Site link objects can be created in two transport-specific containers within the Inter-Site Transports container in Active Directory Sites and Services. By creating the link in one or the other container, you associate the link with the respective replication transport. The Inter-Site Transports container is a child of the Sites container, and it also has child containers:

  • The IP container, which contains site link objects that use RPC over IP synchronous replication transport.

  • The SMTP container, which contains site link objects that use SMTP over IP asynchronous replication transport.

When the KCC configures the connection objects for replication between sites, it takes the settings on the site link object into account to create the best connection. For example, one of the site link settings is the cost of the connection. When it has a choice, the KCC chooses a remote site whose link has the lowest cost when it forms connections.

For IP transport, a typical site link connects only two sites and corresponds to an actual WAN link. An IP site link connecting more than two sites might correspond to an ATM backbone that connects, for example, more than two clusters of buildings on a large campus or connects several offices in a large metropolitan area that are connected by leased lines and IP routers.

A site can be connected to other sites by any number of site link objects. Each site in a multi-site directory must be connected by at least one site link. Otherwise, it cannot replicate with domain controllers in any other site, so the directory is disconnected. Therefore, if there is more than one site in the forest, you must configure at least one site link.

Figure 6.6 shows two sites that are connected by one site link. A single domain has domain controllers in both sites. When topology generation occurs, connection objects between bridgehead servers in the site are created by the KCC and replication occurs according to the settings on the site link.


Figure 6.6 Two Sites That Are Connected by a Site Link

Figure 6.7 shows three sites connected by two site links. By default, site links are transitive. Therefore, replication messages can flow from the Atlanta site, through the Seattle site, and on to the Milan site. In this scenario, because the Seattle site contains a full replica of, there is no need for direct replication between Milan and Atlanta; all replication between them is transitive through the Seattle site.


Figure 6.7 Three Sites That Are Connected by Two Site Links

In Active Directory Sites and Services, the General tab in the Site Link Properties dialog box contains the following options for configuring site links to control the replication topology:

  • A list of two or more sites to be connected.

  • A schedule that determines during what time periods the link is available for replication. For example, you might schedule a site link for a dial-up line to be available during off hours (when telephone rates are low) and unavailable during high-cost regular business hours.


Scheduling information is ignored by site links that use SMTP transports; the mail is stockpiled and then exchanged at the times that are configured for your mail infrastructure.

  • Cost, a single numeric cost factor associated with communication over the link.

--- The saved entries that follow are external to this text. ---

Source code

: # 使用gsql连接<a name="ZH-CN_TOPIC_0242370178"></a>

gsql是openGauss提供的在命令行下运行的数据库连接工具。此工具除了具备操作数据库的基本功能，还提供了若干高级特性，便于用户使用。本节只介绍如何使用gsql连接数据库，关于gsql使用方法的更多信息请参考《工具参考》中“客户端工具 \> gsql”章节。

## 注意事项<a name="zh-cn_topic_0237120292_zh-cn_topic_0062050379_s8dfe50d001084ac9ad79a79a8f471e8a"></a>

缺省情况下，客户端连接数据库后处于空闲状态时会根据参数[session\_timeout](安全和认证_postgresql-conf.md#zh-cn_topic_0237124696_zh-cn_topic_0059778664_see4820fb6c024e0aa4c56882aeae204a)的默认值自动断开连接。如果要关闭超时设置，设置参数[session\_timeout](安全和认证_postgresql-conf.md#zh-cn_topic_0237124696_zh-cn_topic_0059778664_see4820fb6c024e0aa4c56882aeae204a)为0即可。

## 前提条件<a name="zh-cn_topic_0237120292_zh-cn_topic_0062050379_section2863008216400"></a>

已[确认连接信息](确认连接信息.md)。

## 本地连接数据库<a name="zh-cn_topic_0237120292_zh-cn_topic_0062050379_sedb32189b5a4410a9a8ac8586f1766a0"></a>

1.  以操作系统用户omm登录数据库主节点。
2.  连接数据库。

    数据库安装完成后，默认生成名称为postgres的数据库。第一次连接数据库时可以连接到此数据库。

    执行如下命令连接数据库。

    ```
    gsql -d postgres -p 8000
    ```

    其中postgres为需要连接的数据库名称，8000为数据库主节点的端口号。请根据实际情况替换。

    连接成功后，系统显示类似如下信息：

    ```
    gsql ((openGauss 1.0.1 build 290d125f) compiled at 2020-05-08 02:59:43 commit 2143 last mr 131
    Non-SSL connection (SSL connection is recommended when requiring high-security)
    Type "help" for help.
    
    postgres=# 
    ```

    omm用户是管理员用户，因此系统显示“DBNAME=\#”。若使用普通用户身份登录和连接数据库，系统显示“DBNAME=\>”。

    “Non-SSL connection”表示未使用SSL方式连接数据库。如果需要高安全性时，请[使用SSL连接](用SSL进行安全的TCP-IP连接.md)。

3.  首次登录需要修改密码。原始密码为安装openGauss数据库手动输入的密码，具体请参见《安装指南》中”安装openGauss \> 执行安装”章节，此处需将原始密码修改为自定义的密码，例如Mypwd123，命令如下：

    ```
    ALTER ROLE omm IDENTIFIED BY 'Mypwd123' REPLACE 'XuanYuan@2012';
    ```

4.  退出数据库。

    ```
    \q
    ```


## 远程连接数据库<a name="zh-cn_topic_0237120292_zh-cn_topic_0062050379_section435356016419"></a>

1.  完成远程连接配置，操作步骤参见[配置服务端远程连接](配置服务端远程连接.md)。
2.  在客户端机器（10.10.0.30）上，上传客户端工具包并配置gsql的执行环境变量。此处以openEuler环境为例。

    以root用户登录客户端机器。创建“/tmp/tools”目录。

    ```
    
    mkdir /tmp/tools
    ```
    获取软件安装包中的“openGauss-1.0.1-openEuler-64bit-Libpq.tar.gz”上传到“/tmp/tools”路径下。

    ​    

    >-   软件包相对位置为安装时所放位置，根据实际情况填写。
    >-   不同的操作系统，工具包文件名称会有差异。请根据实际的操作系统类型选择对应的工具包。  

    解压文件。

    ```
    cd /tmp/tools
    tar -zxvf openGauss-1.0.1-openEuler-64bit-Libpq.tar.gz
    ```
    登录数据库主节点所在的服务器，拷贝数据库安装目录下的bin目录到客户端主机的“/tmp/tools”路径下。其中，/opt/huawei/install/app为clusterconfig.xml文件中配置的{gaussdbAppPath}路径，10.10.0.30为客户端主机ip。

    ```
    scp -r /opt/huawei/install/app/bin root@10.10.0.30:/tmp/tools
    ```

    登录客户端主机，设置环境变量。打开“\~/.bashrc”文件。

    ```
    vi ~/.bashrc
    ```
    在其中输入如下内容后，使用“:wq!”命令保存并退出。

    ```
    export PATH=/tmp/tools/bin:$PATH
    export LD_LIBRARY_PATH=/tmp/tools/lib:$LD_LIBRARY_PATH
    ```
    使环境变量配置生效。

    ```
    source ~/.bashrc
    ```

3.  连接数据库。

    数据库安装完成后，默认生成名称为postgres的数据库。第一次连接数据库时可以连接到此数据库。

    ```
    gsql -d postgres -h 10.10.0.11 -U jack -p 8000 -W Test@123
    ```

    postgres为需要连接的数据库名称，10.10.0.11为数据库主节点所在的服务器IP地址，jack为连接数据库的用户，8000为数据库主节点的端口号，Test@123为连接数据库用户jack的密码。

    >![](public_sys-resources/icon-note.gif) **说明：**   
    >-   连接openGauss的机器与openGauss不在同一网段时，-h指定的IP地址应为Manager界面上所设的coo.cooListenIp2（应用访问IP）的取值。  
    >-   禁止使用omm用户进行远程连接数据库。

Higher cost numbers represent more expensive messages. For example, sites that are connected by low-speed or dial-up connections would have high-cost site links between them. Sites that are well connected through backbone lines would have low-cost site links. Where multiple routes or transports exist between two sites, the least expensive route and transport are used.

  • Period, an interval in minutes that determines how often replication can occur (default is 180 minutes, or 3 hours). The minimum period is 15 minutes.

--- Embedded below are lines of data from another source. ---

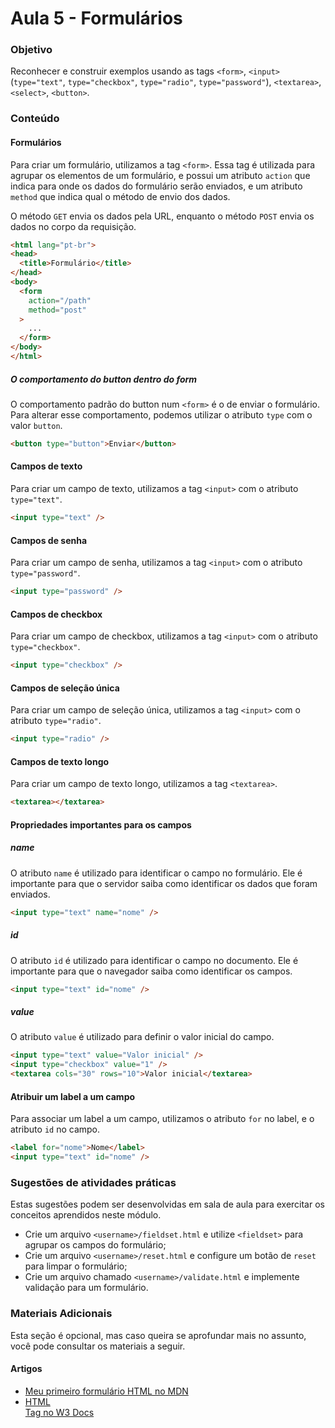 # Aula 5 - Formulários

### Objetivo

Reconhecer e construir exemplos usando as tags `<form>`, `<input>`(`type="text"`, `type="checkbox"`, `type="radio"`,
`type="password"`), `<textarea>`, `<select>`, `<button>`.

### Conteúdo

#### Formulários

Para criar um formulário, utilizamos a tag `<form>`. Essa tag é utilizada para agrupar os elementos de um formulário, e
possui um atributo `action` que indica para onde os dados do formulário serão enviados, e um atributo `method` que
indica qual o método de envio dos dados.

O método `GET` envia os dados pela URL, enquanto o método `POST` envia os dados no corpo da requisição.

```html
<html lang="pt-br">
<head>
  <title>Formulário</title>
</head>
<body>
  <form
    action="/path"
    method="post"
  >
    ...
  </form>
</body>
</html>
```

##### O comportamento do button dentro do form

O comportamento padrão do button num `<form>` é o de enviar o formulário. Para alterar esse comportamento, podemos
utilizar o atributo `type` com o valor `button`.

```html
<button type="button">Enviar</button>
```

#### Campos de texto

Para criar um campo de texto, utilizamos a tag `<input>` com o atributo `type="text"`.

```html
<input type="text" />
```

#### Campos de senha

Para criar um campo de senha, utilizamos a tag `<input>` com o atributo `type="password"`.

```html
<input type="password" />
```

#### Campos de checkbox

Para criar um campo de checkbox, utilizamos a tag `<input>` com o atributo `type="checkbox"`.

```html
<input type="checkbox" />
```

#### Campos de seleção única

Para criar um campo de seleção única, utilizamos a tag `<input>` com o atributo `type="radio"`.

```html
<input type="radio" />
```

#### Campos de texto longo

Para criar um campo de texto longo, utilizamos a tag `<textarea>`.

```html
<textarea></textarea>
```

#### Propriedades importantes para os campos

##### name

O atributo `name` é utilizado para identificar o campo no formulário. Ele é importante para que o servidor saiba como
identificar os dados que foram enviados.

```html
<input type="text" name="nome" />
```

##### id

O atributo `id` é utilizado para identificar o campo no documento. Ele é importante para que o navegador saiba como
identificar os campos.

```html
<input type="text" id="nome" />
```

##### value

O atributo `value` é utilizado para definir o valor inicial do campo.

```html
<input type="text" value="Valor inicial" />
<input type="checkbox" value="1" />
<textarea cols="30" rows="10">Valor inicial</textarea>
```

#### Atribuir um label a um campo

Para associar um label a um campo, utilizamos o atributo `for` no label, e o atributo `id` no campo.

```html
<label for="nome">Nome</label>
<input type="text" id="nome" />
```

### Sugestões de atividades práticas

Estas sugestões podem ser desenvolvidas em sala de aula para exercitar os conceitos aprendidos neste módulo.

- Crie um arquivo `<username>/fieldset.html` e utilize `<fieldset>` para agrupar os campos do formulário;
- Crie um arquivo `<username>/reset.html` e configure um botão de `reset` para limpar o formulário;
- Crie um arquivo chamado `<username>/validate.html` e implemente validação para um formulário.

### Materiais Adicionais

Esta seção é opcional, mas caso queira se aprofundar mais no assunto, você pode consultar os materiais a seguir.

#### Artigos

- [Meu primeiro formulário HTML no MDN](https://developer.mozilla.org/pt-BR/docs/Learn/Forms/Your_first_form)
- [HTML <form> Tag no W3 Docs](https://www.w3docs.com/learn-html/html-form-tag.html)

The site link settings let you control replication topology and timing independently:

  • You control topology by setting the costs on site links. In a common scenario, you might set cost = 1 for site links that are part of your backbone network, and cost = 100 for site links that correspond to slow connections to branch offices. Setting costs in this way ensures that a branch office replicates with a domain controller in a site that is part of the backbone, never directly with a second branch office. These cost numbers have no influence on the replication period.

  • You control the replication period by setting an interval in minutes on site links.

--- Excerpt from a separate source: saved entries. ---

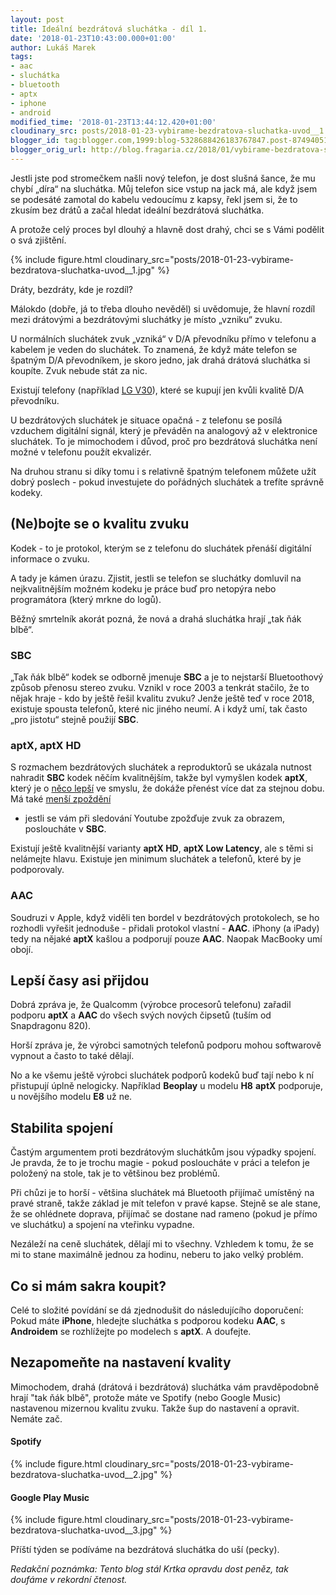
 ```yaml
---
layout: post
title: Ideální bezdrátová sluchátka - díl 1.
date: '2018-01-23T10:43:00.000+01:00'
author: Lukáš Marek
tags:
- aac
- sluchátka
- bluetooth
- aptx
- iphone
- android
modified_time: '2018-01-23T13:44:12.420+01:00'
cloudinary_src: posts/2018-01-23-vybirame-bezdratova-sluchatka-uvod__1.jpg
blogger_id: tag:blogger.com,1999:blog-5328688426183767847.post-8749405181262035675
blogger_orig_url: http://blog.fragaria.cz/2018/01/vybirame-bezdratova-sluchatka-uvod.html
---
```


Jestli jste pod stromečkem našli nový telefon, je dost slušná šance, že
mu chybí „díra“ na sluchátka. Můj telefon sice vstup na jack má, ale
když jsem se podesáté zamotal do kabelu vedoucímu z kapsy, řekl jsem
si, že to zkusím bez drátů a začal hledat ideální bezdrátová
sluchátka.

A protože celý proces byl dlouhý a hlavně dost drahý, chci se s Vámi
podělit o svá
zjištění.

{% include figure.html cloudinary_src="posts/2018-01-23-vybirame-bezdratova-sluchatka-uvod__1.jpg" %}

Dráty, bezdráty, kde je rozdíl?

Málokdo (dobře, já to třeba dlouho nevěděl) si uvědomuje, že hlavní
rozdíl mezi drátovými a bezdrátovými sluchátky je místo „vzniku“
zvuku.

U normálních sluchátek zvuk „vzniká“ v D/A převodníku přímo v telefonu a
kabelem je veden do sluchátek. To znamená, že když máte telefon se
špatným D/A převodníkem, je skoro jedno, jak drahá drátová sluchátka
si koupíte. Zvuk nebude stát za nic.

Existují telefony (například [LG
V30](https://tech.ihned.cz/c1-66025270-test-lg-v30-zachranuje-povest-korejskeho-vyrobce-ma-chyby-ale-milovniky-hudby-nadchne)),
které se kupují jen kvůli kvalitě D/A převodníku.

U bezdrátových sluchátek je situace opačná - z telefonu se posílá
vzduchem digitální signál, který je převáděn na analogový až v
elektronice sluchátek.
To je mimochodem i důvod, proč pro bezdrátová sluchátka není možné v
telefonu použít ekvalizér.

Na druhou stranu si díky tomu i s relativně špatným telefonem můžete
užít dobrý poslech - pokud investujete do pořádných sluchátek a
trefíte správně kodeky.

## (Ne)bojte se o kvalitu zvuku

Kodek - to je protokol, kterým se z telefonu do sluchátek přenáší
digitální informace o zvuku.

A tady je kámen úrazu. Zjistit, jestli se telefon se sluchátky domluvil
na nejkvalitnějším možném kodeku je práce buď pro netopýra nebo
programátora (který mrkne do logů).

Běžný smrtelník akorát pozná, že nová a drahá sluchátka hrají „tak ňák
blbě“.

### SBC

„Tak ňák blbě“ kodek se odborně jmenuje **SBC** a je to nejstarší
Bluetoothový způsob přenosu stereo zvuku. Vznikl v roce 2003 a tenkrát
stačilo, že to nějak hraje - kdo by ještě řešil kvalitu zvuku? Jenže
ještě teď v roce 2018, existuje spousta telefonů, které nic jiného
neumí. A i když umí, tak často „pro jistotu“ stejně použijí **SBC**.

### aptX, aptX HD

S rozmachem bezdrátových sluchátek a reproduktorů se ukázala nutnost
nahradit **SBC** kodek něčím kvalitnějším, takže byl vymyšlen kodek
**aptX**, který je o [něco
lepší](https://www.lifewire.com/aptx-bluetooth-codec-4151667) ve
smyslu, že dokáže přenést více dat za stejnou dobu.
Má také [menší
zpoždění](https://www.rtings.com/headphones/learn/sbc-aptx-which-bluetooth-codec-is-the-best)
- jestli se vám při sledování Youtube zpožďuje zvuk za obrazem,
posloucháte v **SBC**.

Existují ještě kvalitnější varianty **aptX HD**, **aptX Low Latency**,
ale s těmi si nelámejte hlavu. Existuje jen minimum sluchátek a
telefonů, které by je podporovaly.

### AAC

Soudruzi v Apple, když viděli ten bordel v bezdrátových protokolech, se
ho rozhodli vyřešit jednoduše - přidali protokol vlastní - **AAC**.
iPhony (a iPady) tedy na nějaké **aptX** kašlou a podporují pouze
**AAC**. Naopak MacBooky umí obojí.

## Lepší časy asi přijdou

Dobrá zpráva je, že Qualcomm (výrobce procesorů telefonu) zařadil
podporu **aptX** a **AAC** do všech svých nových čipsetů (tuším od
Snapdragonu 820).

Horší zpráva je, že výrobci samotných telefonů podporu mohou softwarově
vypnout a často to také dělají.

No a ke všemu ještě výrobci sluchátek podporů kodeků buď tají nebo k ní
přistupují úplně nelogicky. Například **Beoplay** u modelu **H8**
**aptX** podporuje, u novějšího modelu **E8** už ne.

## Stabilita spojení

Častým argumentem proti bezdrátovým sluchátkům jsou výpadky spojení. Je
pravda, že to je trochu magie - pokud posloucháte v práci a telefon je
položený na stole, tak je to většinou bez problémů.

Při chůzi je to horší - většina sluchátek má Bluetooth přijímač umístěný
na pravé straně, takže základ je mít telefon v pravé kapse. Stejně se
ale stane, že se ohlédnete doprava, přijímač se dostane nad rameno
(pokud je přímo ve sluchátku) a spojení na vteřinku vypadne.

Nezáleží na ceně sluchátek, dělají mi to všechny. Vzhledem k tomu, že se
mi to stane maximálně jednou za hodinu, neberu to jako velký problém.

## Co si mám sakra koupit?

Celé to složité povídání se dá zjednodušit do následujícího doporučení:
Pokud máte **iPhone**, hledejte sluchátka s podporou kodeku **AAC**, s
**Androidem** se rozhlížejte po modelech s **aptX**.
A doufejte.

## Nezapomeňte na nastavení kvality

Mimochodem, drahá (drátová i bezdrátová) sluchátka vám pravděpodobně
hrají "tak ňák blbě", protože máte ve Spotify (nebo Google Music)
nastavenou mizernou kvalitu zvuku. Takže šup do nastavení a opravit.
Nemáte
zač.

#### Spotify

{% include figure.html cloudinary_src="posts/2018-01-23-vybirame-bezdratova-sluchatka-uvod__2.jpg" %}

#### Google Play Music

{% include figure.html cloudinary_src="posts/2018-01-23-vybirame-bezdratova-sluchatka-uvod__3.jpg" %}

Příští týden se podíváme na bezdrátová sluchátka do uší (pecky).

*<span class="underline">Redakční poznámka:</span> Tento blog stál Krtka
opravdu dost peněz, tak doufáme v rekordní čtenost.*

  • You control link availability by setting a schedule on site links. You might use the default (100 percent available) schedule on most links, but block replication traffic during peak business hours on links to certain branches. By blocking replication, you give priority to other traffic, but you also increase replication latency.

Cost Factor

You assign cost values to site links to favor inexpensive connections over expensive connections. The costs of providing bandwidth is a factor that is to be taken into account when you define site boundaries; it is recommended that these costs be defined on a sitewide basis. Cost is usually based not only on the total bandwidth of the link but also on the availability, latency, and monetary cost of the link.

For example, a 128-kilobits per second (Kbps) permanent link might be assigned a lower cost than a dial-up 128-Kbps dual ISDN link because the dial-up ISDN link has replication latency-producing delay that occurs as the links are being established or removed. Furthermore, in this example, the permanent link might have a fixed monthly cost, whereas the ISDN line is charged according to actual usage. Because the company is paying up-front for the permanent link, the administrator might assign it a lower cost than the ISDN line. The ISDN connections in this example only add extra monetary cost to the already paid-for permanent line.

Table 6.2 shows the speeds for different types of networks; you can use these network speeds to estimate cost.

Table   6.2 Network Speeds for Estimating Cost

Network Type


Very slow

56 Kbps

Slow (typical in Europe)

64 Kbps


64 Kbps or 128 Kbps

Frame relay

Variable rate, commonly between 56 Kbps and 1.5 megabits per second (Mbps)


1.5 Mbps


45 Mbps

Asynchronous Transfer Mode (ATM)

Variable rate, commonly between 155 Mbps and 622 Mbps

Gigabit Ethernet

1 gigabit per second (Gbps)

Before you assign any costs, define a model for your WAN. On the basis of the cost plus other factors (availability and replication latency), you can establish a set of costs that can be implemented throughout the forest. Where a cost is assigned, it must always mean the same thing in any other place where the same cost is assigned. Table 6.3. shows an example of the cost breakdown in a forest for a network where a high speed has a lower cost.

Table   6.3 Example of Cost Breakdown for a Forest on a High-Speed Network

Network Type

Cost Value

T1 to backbone


56-kilobit link


Branch office


International link


The Cost setting on a site link provides a relative value for the cost of communication between all sites that are part of the link. (By default, site link settings are transitive between the sites that they connect.) For example, if you create an IP site link object XYZ that connects the sites X, Y, and Z with cost 5, you establish that an IP message can be sent between all pairs of sites (X to Y, X to Z, Y to X, Y to Z, Z to X, Z to Y) with cost 5.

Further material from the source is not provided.